• _DATA FOR PROCESSING_
——

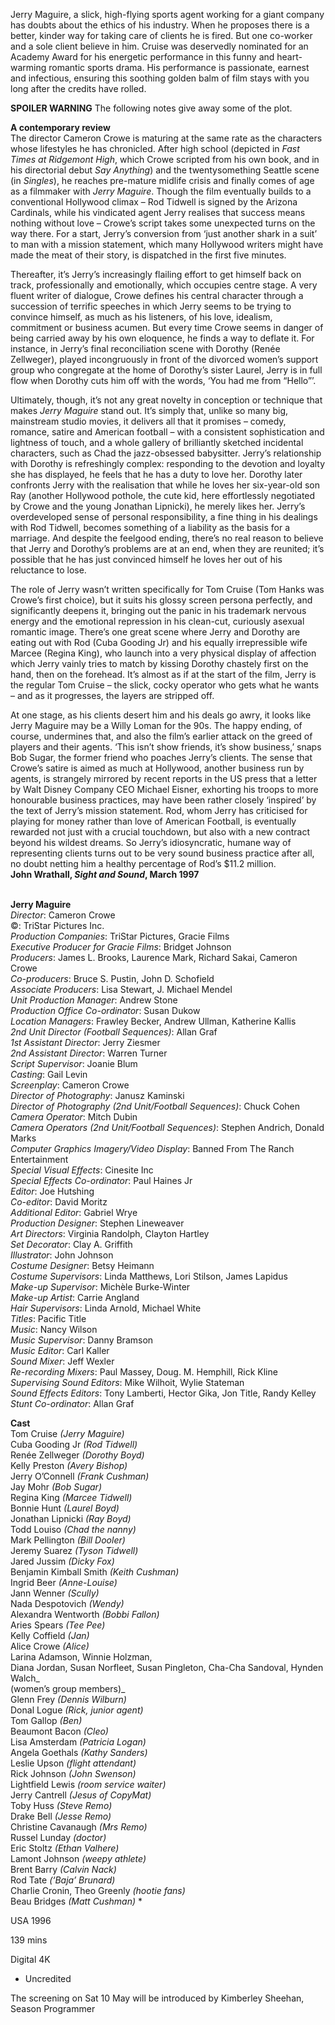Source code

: 
Jerry Maguire, a slick, high-flying sports agent working for a giant company has doubts about the ethics of his industry. When he proposes there is a better, kinder way for taking care of clients he is fired. But one co-worker and a sole client believe in him. Cruise was deservedly nominated for an Academy Award for his energetic performance in this funny and heart-warming romantic sports drama. His performance is passionate, earnest and infectious, ensuring this soothing golden balm of film stays with you long after the credits have rolled.

**SPOILER WARNING** The following notes give away some of the plot.

**A contemporary review**  
The director Cameron Crowe is maturing at the same rate as the characters whose lifestyles he has chronicled. After high school (depicted in _Fast Times at Ridgemont High_, which Crowe scripted from his own book, and in his directorial debut _Say Anything_) and the twentysomething Seattle scene (in _Singles_), he reaches pre-mature midlife crisis and finally comes of age as a filmmaker with _Jerry Maguire_. Though the film eventually builds to a conventional Hollywood climax – Rod Tidwell is signed by the Arizona Cardinals, while his vindicated agent Jerry realises that success means nothing without love – Crowe’s script takes some unexpected turns on the way there. For a start, Jerry’s conversion from ‘just another shark in a suit’ to man with a mission statement, which many Hollywood writers might have made the meat of their story, is dispatched in the first five minutes.

Thereafter, it’s Jerry’s increasingly flailing effort to get himself back on track, professionally and emotionally, which occupies centre stage. A very fluent writer of dialogue, Crowe defines his central character through a succession of terrific speeches in which Jerry seems to be trying to convince himself, as much as his listeners, of his love, idealism, commitment or business acumen. But every time Crowe seems in danger of being carried away by his own eloquence, he finds a way to deflate it. For instance, in Jerry’s final reconciliation scene with Dorothy (Renée Zellweger), played incongruously in front of the divorced women’s support group who congregate at the home of Dorothy’s sister Laurel, Jerry is in full flow when Dorothy cuts him off with the words, ‘You had me from “Hello”’.

Ultimately, though, it’s not any great novelty in conception or technique that makes _Jerry Maguire_ stand out. It’s simply that, unlike so many big, mainstream studio movies, it delivers all that it promises – comedy, romance, satire and American football – with a consistent sophistication and lightness of touch, and a whole gallery of brilliantly sketched incidental characters, such as Chad the jazz-obsessed babysitter. Jerry’s relationship with Dorothy is refreshingly complex: responding to the devotion and loyalty she has displayed, he feels that he has a duty to love her. Dorothy later confronts Jerry with the realisation that while he loves her six-year-old son Ray (another Hollywood pothole, the cute kid, here effortlessly negotiated by Crowe and the young Jonathan Lipnicki), he merely likes her. Jerry’s overdeveloped sense of personal responsibility, a fine thing in his dealings with Rod Tidwell, becomes something of a liability as the basis for a marriage. And despite the feelgood ending, there’s no real reason to believe that Jerry and Dorothy’s problems are at an end, when they are reunited; it’s possible that he has just convinced himself he loves her out of his reluctance to lose.

The role of Jerry wasn’t written specifically for Tom Cruise (Tom Hanks was Crowe’s first choice), but it suits his glossy screen persona perfectly, and significantly deepens it, bringing out the panic in his trademark nervous energy and the emotional repression in his clean-cut, curiously asexual romantic image. There’s one great scene where Jerry and Dorothy are eating out with Rod (Cuba Gooding Jr) and his equally irrepressible wife Marcee (Regina King), who launch into a very physical display of affection which Jerry vainly tries to match by kissing Dorothy chastely first on the hand, then on the forehead. It’s almost as if at the start of the film, Jerry is the regular Tom Cruise – the slick, cocky operator who gets what he wants – and as it progresses, the layers are stripped off.

At one stage, as his clients desert him and his deals go awry, it looks like Jerry Maguire may be a Willy Loman for the 90s. The happy ending, of course, undermines that, and also the film’s earlier attack on the greed of players and their agents. ‘This isn’t show friends, it’s show business,’ snaps Bob Sugar, the former friend who poaches Jerry’s clients. The sense that Crowe’s satire is aimed as much at Hollywood, another business run by agents, is strangely mirrored by recent reports in the US press that a letter by Walt Disney Company CEO Michael Eisner, exhorting his troops to more honourable business practices, may have been rather closely ‘inspired’ by the text of Jerry’s mission statement. Rod, whom Jerry has criticised for playing for money rather than love of American Football, is eventually rewarded not just with a crucial touchdown, but also with a new contract beyond his wildest dreams. So Jerry’s idiosyncratic, humane way of representing clients turns out to be very sound business practice after all, no doubt netting him a healthy percentage of Rod’s $11.2 million.  
**John Wrathall, _Sight and Sound_, March 1997**
<br><br>

**Jerry Maguire**  
_Director_: Cameron Crowe  
©: TriStar Pictures Inc.  
_Production Companies_: TriStar Pictures,  Gracie Films  
_Executive Producer for Gracie Films_:  Bridget Johnson  
_Producers_: James L. Brooks, Laurence Mark, Richard Sakai, Cameron Crowe  
_Co-producers_: Bruce S. Pustin, John D. Schofield  
_Associate Producers_: Lisa Stewart,  J. Michael Mendel  
_Unit Production Manager_: Andrew Stone  
_Production Office Co-ordinator_: Susan Dukow  
_Location Managers_: Frawley Becker,  Andrew Ullman, Katherine Kallis  
_2nd Unit Director (Football Sequences)_: Allan Graf  
_1st Assistant Director_: Jerry Ziesmer  
_2nd Assistant Director_: Warren Turner  
_Script Supervisor_: Joanie Blum  
_Casting_: Gail Levin  
_Screenplay_: Cameron Crowe  
_Director of Photography_: Janusz Kaminski  
_Director of Photography (2nd Unit/Football Sequences)_: Chuck Cohen  
_Camera Operator_: Mitch Dubin  
_Camera Operators (2nd Unit/Football Sequences)_: Stephen Andrich, Donald Marks  
_Computer Graphics Imagery/Video Display_:  Banned From The Ranch Entertainment  
_Special Visual Effects_: Cinesite Inc  
_Special Effects Co-ordinator_: Paul Haines Jr  
_Editor_: Joe Hutshing  
_Co-editor_: David Moritz  
_Additional Editor_: Gabriel Wrye  
_Production Designer_: Stephen Lineweaver  
_Art Directors_: Virginia Randolph, Clayton Hartley  
_Set Decorator_: Clay A. Griffith  
_Illustrator_: John Johnson  
_Costume Designer_: Betsy Heimann  
_Costume Supervisors_: Linda Matthews,  Lori Stilson, James Lapidus  
_Make-up Supervisor_: Michèle Burke-Winter  
_Make-up Artist_: Carrie Angland  
_Hair Supervisors_: Linda Arnold, Michael White  
_Titles_: Pacific Title  
_Music_: Nancy Wilson  
_Music Supervisor_: Danny Bramson  
_Music Editor_: Carl Kaller  
_Sound Mixer_: Jeff Wexler  
_Re-recording Mixers_: Paul Massey,  Doug. M. Hemphill, Rick Kline  
_Supervising Sound Editors_: Mike Wilhoit,  Wylie Stateman  
_Sound Effects Editors_: Tony Lamberti, Hector Gika, Jon Title, Randy Kelley  
_Stunt Co-ordinator_: Allan Graf  

**Cast**  
Tom Cruise _(Jerry Maguire)_  
Cuba Gooding Jr _(Rod Tidwell)_  
Renée Zellweger _(Dorothy Boyd)_  
Kelly Preston _(Avery Bishop)_  
Jerry O’Connell _(Frank Cushman)_  
Jay Mohr _(Bob Sugar)_  
Regina King _(Marcee Tidwell)_  
Bonnie Hunt _(Laurel Boyd)_  
Jonathan Lipnicki _(Ray Boyd)_  
Todd Louiso _(Chad the nanny)_  
Mark Pellington _(Bill Dooler)_  
Jeremy Suarez _(Tyson Tidwell)_  
Jared Jussim _(Dicky Fox)_  
Benjamin Kimball Smith _(Keith Cushman)_  
Ingrid Beer _(Anne-Louise)_  
Jann Wenner _(Scully)_  
Nada Despotovich _(Wendy)_  
Alexandra Wentworth _(Bobbi Fallon)_  
Aries Spears _(Tee Pee)_  
Kelly Coffield _(Jan)_  
Alice Crowe _(Alice)_  
Larina Adamson, Winnie Holzman,  
Diana Jordan, Susan Norfleet, Susan Pingleton, Cha-Cha Sandoval, Hynden Walch_  
(women’s group members)_  
Glenn Frey _(Dennis Wilburn)_  
Donal Logue _(Rick, junior agent)_  
Tom Gallop _(Ben)_  
Beaumont Bacon _(Cleo)_  
Lisa Amsterdam _(Patricia Logan)_  
Angela Goethals _(Kathy Sanders)_  
Leslie Upson _(flight attendant)_  
Rick Johnson _(John Swenson)_  
Lightfield Lewis _(room service waiter)_  
Jerry Cantrell _(Jesus of CopyMat)_  
Toby Huss _(Steve Remo)_  
Drake Bell _(Jesse Remo)_  
Christine Cavanaugh _(Mrs Remo)_  
Russel Lunday _(doctor)_  
Eric Stoltz _(Ethan Valhere)_  
Lamont Johnson _(weepy athlete)_  
Brent Barry _(Calvin Nack)_  
Rod Tate _(‘Baja’ Brunard)_  
Charlie Cronin, Theo Greenly _(hootie fans)_  
Beau Bridges _(Matt Cushman)_ *

USA 1996

139 mins

Digital 4K

* Uncredited

The screening on Sat 10 May will be introduced by Kimberley Sheehan, Season Programmer
<!--stackedit_data:
eyJoaXN0b3J5IjpbLTE0Njc0NjExMTJdfQ==
-->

——

• _WHAT TO PRODUCE_
What you give back should be only the lines of the records above, starting at the line with "Supervisor_: Danny Bramson" and ending at the line with "Beaumont Bacon _(Cleo)_", restated word for word.

• _EXERCISE RESULT_
_Music Supervisor_: Danny Bramson  
_Music Editor_: Carl Kaller  
_Sound Mixer_: Jeff Wexler  
_Re-recording Mixers_: Paul Massey,  Doug. M. Hemphill, Rick Kline  
_Supervising Sound Editors_: Mike Wilhoit,  Wylie Stateman  
_Sound Effects Editors_: Tony Lamberti, Hector Gika, Jon Title, Randy Kelley  
_Stunt Co-ordinator_: Allan Graf  

**Cast**  
Tom Cruise _(Jerry Maguire)_  
Cuba Gooding Jr _(Rod Tidwell)_  
Renée Zellweger _(Dorothy Boyd)_  
Kelly Preston _(Avery Bishop)_  
Jerry O’Connell _(Frank Cushman)_  
Jay Mohr _(Bob Sugar)_  
Regina King _(Marcee Tidwell)_  
Bonnie Hunt _(Laurel Boyd)_  
Jonathan Lipnicki _(Ray Boyd)_  
Todd Louiso _(Chad the nanny)_  
Mark Pellington _(Bill Dooler)_  
Jeremy Suarez _(Tyson Tidwell)_  
Jared Jussim _(Dicky Fox)_  
Benjamin Kimball Smith _(Keith Cushman)_  
Ingrid Beer _(Anne-Louise)_  
Jann Wenner _(Scully)_  
Nada Despotovich _(Wendy)_  
Alexandra Wentworth _(Bobbi Fallon)_  
Aries Spears _(Tee Pee)_  
Kelly Coffield _(Jan)_  
Alice Crowe _(Alice)_  
Larina Adamson, Winnie Holzman,  
Diana Jordan, Susan Norfleet, Susan Pingleton, Cha-Cha Sandoval, Hynden Walch_  
(women’s group members)_  
Glenn Frey _(Dennis Wilburn)_  
Donal Logue _(Rick, junior agent)_  
Tom Gallop _(Ben)_  
Beaumont Bacon _(Cleo)_  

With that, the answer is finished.